Next, we evaluated the composition of UP2 and LP2, as shown in Figure 4B. The profile of the nanoparticle size distribution in LP2 was not changed considerably compared to LP1, and the major “peak” in LP2 was observed at 98 nm. Surprisingly, re-separation resulted in considerable alteration of the upper phase content. A heterogeneous mix of particles from 50 to 270 nm was detected in UP2 that could reflect “transition” of lipoproteins, vesicles, or their aggregate from LP2 to UP2 during repeated phase partitioning. To estimate losses of exosomal size ENVs during re-separation, the number of particles within the dispersion from 50 to 150 nm were calculated by integration in LP1 and LP2 (range of integration is shown by dotted line in Figure 4). Thus, LP1 contained 3.2 × 1011 particles/mL while LP2 contained 3.0 × 1011 particles/mL, that revealed non-significant losses of ENVs due to re-separation.

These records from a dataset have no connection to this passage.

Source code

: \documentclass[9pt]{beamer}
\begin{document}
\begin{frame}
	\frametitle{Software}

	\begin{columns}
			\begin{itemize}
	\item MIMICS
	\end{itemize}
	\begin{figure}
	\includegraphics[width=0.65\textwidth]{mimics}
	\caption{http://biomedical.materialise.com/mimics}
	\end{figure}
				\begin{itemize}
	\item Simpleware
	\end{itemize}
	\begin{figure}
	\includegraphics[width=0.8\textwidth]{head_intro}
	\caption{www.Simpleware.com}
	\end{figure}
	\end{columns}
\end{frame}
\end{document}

Raman spectroscopy was applied to explore the chemical compositions of the phases by evaluation of their characteristic spectra. Figure 5 shows the Raman spectra of “pure” PTPS components: DEX, PEG, and UC-isolated ENVs dissolved in PBS and four phases of PTPS (UP1, LP1, UP2, and LP2). Characteristic peaks of “pure” PTPS components and their likely assignments reported previously [24,25,26,27,28,29,30,31,32,33,34,35] are listed in Supplementary Materials Table S1. For example, UC-ENV-specific peak at 1004 cm−1 may reflect the presence of an essential α-amino acid phenylalanine [24], however enrichment of this compound in plasma ENV compared to total plasma was not detected [36]. The composition of tested solution included various plasma components and was too complex for precise assigning. Without identifying specific peaks, it is important to note that several characteristic peaks can be observed in spectra of UC-ENV and they are repeated in spectra of lower phases after first (LP1) and second (LP2) separation (red frame). This observation can support the phenomena of the concentration of the plasma vesicles into the dextran-formed lower phase of PTPS.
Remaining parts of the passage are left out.